We deliver fantastic support. You just need to talk to our licensees. You can talk to Gearbox - I read a post yesterday that a Gearbox guy had actually said on a completely independent forum about how good our support is, and we have great documentation, we bend over backwards to answer questions for our licensees, a lot of times we have this whole community support where licensees are helping each other - that is a fantastic feature, that is really great, and what the Gearbox guys say is they get back way more than they give. The quality of our support is very much how much you use it and how much you put into it.

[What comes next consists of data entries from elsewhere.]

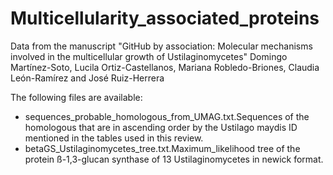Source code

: # Multicellularity_associated_proteins
Data from the manuscript "GitHub by association: Molecular mechanisms involved in the multicellular growth of Ustilaginomycetes"  Domingo Martínez-Soto, Lucila Ortiz-Castellanos, Mariana Robledo-Briones, Claudia León-Ramírez and José Ruiz-Herrera

The following files are available:
* sequences_probable_homologous_from_UMAG.txt.Sequences of the homologous that are in ascending order by the Ustilago maydis ID mentioned in the tables used in this review.
* betaGS_Ustilaginomycetes_tree.txt.Maximum_likelihood tree of the protein ß-1,3-glucan synthase of 13 Ustilaginomycetes in newick format.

I don't believe anybody delivers better support than us, and, when you have a question about our engine, it's answered by the guy who made that particular thing in the engine. When you have a question about art in the game, you have all of our artists reading those questions, so we have artists that are actually making real award-winning, leading-edge, number-one best-selling games of this generation - and we know we're going to get our butts kicked in a few weeks by Halo, but I can say that for now! - so number-one best-selling game in the entire generation and you have access to those artists to help guide you to achieving artistic performance and creativity levels.
So if you have a question about the graphics rendering, you go right to the guy who wrote the graphics rendering, not some middle-man who's going to try and figure out the question for you. We've got a 1700-page book for Unreal Engine 3 now that's going to be published by the world's largest book publisher either this fall or winter, geared a lot at both end users and licensees because it's a how-to book for the Unreal editor. We really do a good job on support, and I think if you talk to some of our customers, you talk to Midway, you talk to Gearbox and some of these other guys, I think they'll tell you that our support is very good.